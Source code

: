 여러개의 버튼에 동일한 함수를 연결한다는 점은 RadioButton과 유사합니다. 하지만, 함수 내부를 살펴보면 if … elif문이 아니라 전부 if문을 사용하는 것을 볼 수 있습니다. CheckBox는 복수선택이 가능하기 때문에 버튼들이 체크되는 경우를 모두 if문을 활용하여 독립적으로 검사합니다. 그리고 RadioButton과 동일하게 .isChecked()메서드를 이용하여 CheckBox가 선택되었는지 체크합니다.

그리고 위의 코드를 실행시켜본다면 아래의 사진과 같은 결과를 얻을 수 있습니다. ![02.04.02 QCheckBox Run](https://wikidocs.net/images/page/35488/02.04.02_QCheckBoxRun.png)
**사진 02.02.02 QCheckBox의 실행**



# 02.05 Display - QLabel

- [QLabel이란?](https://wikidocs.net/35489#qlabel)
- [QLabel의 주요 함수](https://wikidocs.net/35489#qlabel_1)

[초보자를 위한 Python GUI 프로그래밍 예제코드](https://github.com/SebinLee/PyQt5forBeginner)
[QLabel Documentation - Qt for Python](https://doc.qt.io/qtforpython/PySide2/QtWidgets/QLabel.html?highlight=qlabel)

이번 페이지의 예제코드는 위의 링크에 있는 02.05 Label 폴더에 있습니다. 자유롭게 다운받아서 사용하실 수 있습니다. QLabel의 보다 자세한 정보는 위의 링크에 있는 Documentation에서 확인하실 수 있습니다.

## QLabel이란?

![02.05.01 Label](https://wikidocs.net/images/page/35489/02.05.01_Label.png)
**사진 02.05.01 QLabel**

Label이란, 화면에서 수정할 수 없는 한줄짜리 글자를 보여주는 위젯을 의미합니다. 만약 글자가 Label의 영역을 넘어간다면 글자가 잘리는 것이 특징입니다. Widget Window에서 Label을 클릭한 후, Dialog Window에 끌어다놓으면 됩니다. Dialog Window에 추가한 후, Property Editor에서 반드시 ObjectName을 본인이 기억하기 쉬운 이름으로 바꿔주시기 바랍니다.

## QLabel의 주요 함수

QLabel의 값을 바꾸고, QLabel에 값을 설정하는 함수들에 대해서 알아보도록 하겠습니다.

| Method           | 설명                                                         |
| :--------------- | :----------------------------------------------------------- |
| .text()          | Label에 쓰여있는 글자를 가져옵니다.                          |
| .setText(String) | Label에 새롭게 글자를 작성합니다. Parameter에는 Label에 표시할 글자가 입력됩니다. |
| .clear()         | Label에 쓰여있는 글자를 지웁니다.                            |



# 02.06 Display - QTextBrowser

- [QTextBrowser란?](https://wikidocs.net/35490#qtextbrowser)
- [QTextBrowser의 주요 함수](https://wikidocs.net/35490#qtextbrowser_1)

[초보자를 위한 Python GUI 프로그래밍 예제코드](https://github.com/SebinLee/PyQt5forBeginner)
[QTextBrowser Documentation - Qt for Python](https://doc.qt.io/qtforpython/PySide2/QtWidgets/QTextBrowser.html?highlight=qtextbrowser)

> Exercise objective: Reproduce the entries above exactly, but only the lines between the line holding "CheckBox가 선택되었는지 체크합니다." and the line holding "[QLabel Documentation - Qt", inclusive.

> Problem solution:
: 여러개의 버튼에 동일한 함수를 연결한다는 점은 RadioButton과 유사합니다. 하지만, 함수 내부를 살펴보면 if … elif문이 아니라 전부 if문을 사용하는 것을 볼 수 있습니다. CheckBox는 복수선택이 가능하기 때문에 버튼들이 체크되는 경우를 모두 if문을 활용하여 독립적으로 검사합니다. 그리고 RadioButton과 동일하게 .isChecked()메서드를 이용하여 CheckBox가 선택되었는지 체크합니다.

그리고 위의 코드를 실행시켜본다면 아래의 사진과 같은 결과를 얻을 수 있습니다. ![02.04.02 QCheckBox Run](https://wikidocs.net/images/page/35488/02.04.02_QCheckBoxRun.png)
**사진 02.02.02 QCheckBox의 실행**



# 02.05 Display - QLabel

- [QLabel이란?](https://wikidocs.net/35489#qlabel)
- [QLabel의 주요 함수](https://wikidocs.net/35489#qlabel_1)

[초보자를 위한 Python GUI 프로그래밍 예제코드](https://github.com/SebinLee/PyQt5forBeginner)
[QLabel Documentation - Qt for Python](https://doc.qt.io/qtforpython/PySide2/QtWidgets/QLabel.html?highlight=qlabel)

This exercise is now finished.